INSTRUCTIONS FOR THE TASK:
In the entries below, find the line with "In bijlage 2" and the line with "Op grond van". Return those two lines and all lines between them, exactly.

ENTRIES SHOWN:
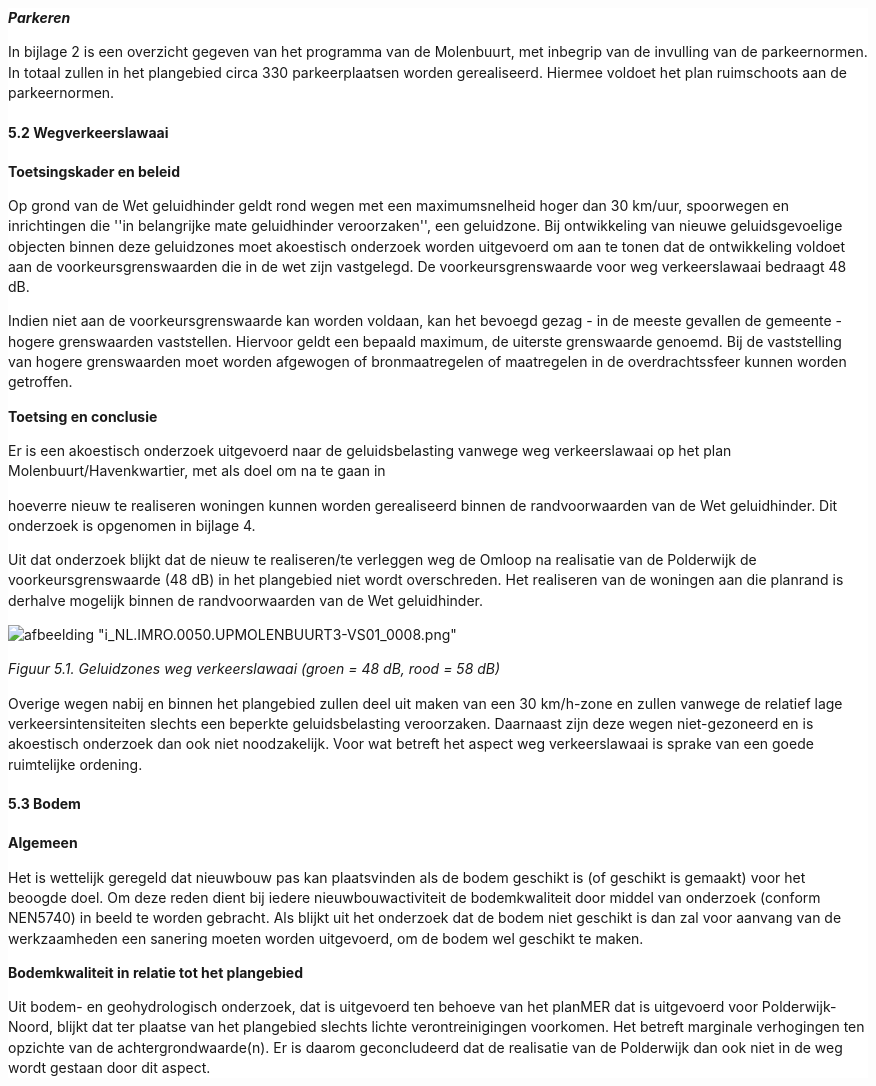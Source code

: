 ***Parkeren***

In bijlage 2 is een overzicht gegeven van het programma van de Molenbuurt, met inbegrip van de invulling van de parkeernormen. In totaal zullen in het plangebied circa 330 parkeerplaatsen worden gerealiseerd. Hiermee voldoet het plan ruimschoots aan de parkeernormen.

#### 5\.2 Wegverkeerslawaai

**Toetsingskader en beleid**

Op grond van de Wet geluidhinder geldt rond wegen met een maximumsnelheid hoger dan 30 km/uur, spoorwegen en inrichtingen die ''in belangrijke mate geluidhinder veroorzaken'', een geluidzone. Bij ontwikkeling van nieuwe geluidsgevoelige objecten binnen deze geluidzones moet akoestisch onderzoek worden uitgevoerd om aan te tonen dat de ontwikkeling voldoet aan de voorkeursgrenswaarden die in de wet zijn vastgelegd. De voorkeursgrenswaarde voor weg verkeerslawaai bedraagt 48 dB.

Indien niet aan de voorkeursgrenswaarde kan worden voldaan, kan het bevoegd gezag \- in de meeste gevallen de gemeente \- hogere grenswaarden vaststellen. Hiervoor geldt een bepaald maximum, de uiterste grenswaarde genoemd. Bij de vaststelling van hogere grenswaarden moet worden afgewogen of bronmaatregelen of maatregelen in de overdrachtssfeer kunnen worden getroffen.

**Toetsing en conclusie**

Er is een akoestisch onderzoek uitgevoerd naar de geluidsbelasting vanwege weg verkeerslawaai op het plan Molenbuurt/Havenkwartier, met als doel om na te gaan in

hoeverre nieuw te realiseren woningen kunnen worden gerealiseerd binnen de randvoorwaarden van de Wet geluidhinder. Dit onderzoek is opgenomen in bijlage 4.

Uit dat onderzoek blijkt dat de nieuw te realiseren/te verleggen weg de Omloop na realisatie van de Polderwijk de voorkeursgrenswaarde (48 dB) in het plangebied niet wordt overschreden. Het realiseren van de woningen aan die planrand is derhalve mogelijk binnen de randvoorwaarden van de Wet geluidhinder.

![afbeelding "i_NL.IMRO.0050.UPMOLENBUURT3-VS01_0008.png"](i_NL.IMRO.0050.UPMOLENBUURT3-VS01_0008.png)

*Figuur 5\.1\. Geluidzones weg verkeerslawaai (groen \= 48 dB, rood \= 58 dB)*

Overige wegen nabij en binnen het plangebied zullen deel uit maken van een 30 km/h\-zone en zullen vanwege de relatief lage verkeersintensiteiten slechts een beperkte geluidsbelasting veroorzaken. Daarnaast zijn deze wegen niet\-gezoneerd en is akoestisch onderzoek dan ook niet noodzakelijk. Voor wat betreft het aspect weg verkeerslawaai is sprake van een goede ruimtelijke ordening.

#### 5\.3 Bodem

**Algemeen**

Het is wettelijk geregeld dat nieuwbouw pas kan plaatsvinden als de bodem geschikt is (of geschikt is gemaakt) voor het beoogde doel. Om deze reden dient bij iedere nieuwbouwactiviteit de bodemkwaliteit door middel van onderzoek (conform NEN5740\) in beeld te worden gebracht. Als blijkt uit het onderzoek dat de bodem niet geschikt is dan zal voor aanvang van de werkzaamheden een sanering moeten worden uitgevoerd, om de bodem wel geschikt te maken.

**Bodemkwaliteit in relatie tot het plangebied**

Uit bodem\- en geohydrologisch onderzoek, dat is uitgevoerd ten behoeve van het planMER dat is uitgevoerd voor Polderwijk\-Noord, blijkt dat ter plaatse van het plangebied slechts lichte verontreinigingen voorkomen. Het betreft marginale verhogingen ten opzichte van de achtergrondwaarde(n). Er is daarom geconcludeerd dat de realisatie van de Polderwijk dan ook niet in de weg wordt gestaan door dit aspect.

YOUR SOLUTION:
In bijlage 2 is een overzicht gegeven van het programma van de Molenbuurt, met inbegrip van de invulling van de parkeernormen. In totaal zullen in het plangebied circa 330 parkeerplaatsen worden gerealiseerd. Hiermee voldoet het plan ruimschoots aan de parkeernormen.

#### 5\.2 Wegverkeerslawaai

**Toetsingskader en beleid**

Op grond van de Wet geluidhinder geldt rond wegen met een maximumsnelheid hoger dan 30 km/uur, spoorwegen en inrichtingen die ''in belangrijke mate geluidhinder veroorzaken'', een geluidzone. Bij ontwikkeling van nieuwe geluidsgevoelige objecten binnen deze geluidzones moet akoestisch onderzoek worden uitgevoerd om aan te tonen dat de ontwikkeling voldoet aan de voorkeursgrenswaarden die in de wet zijn vastgelegd. De voorkeursgrenswaarde voor weg verkeerslawaai bedraagt 48 dB.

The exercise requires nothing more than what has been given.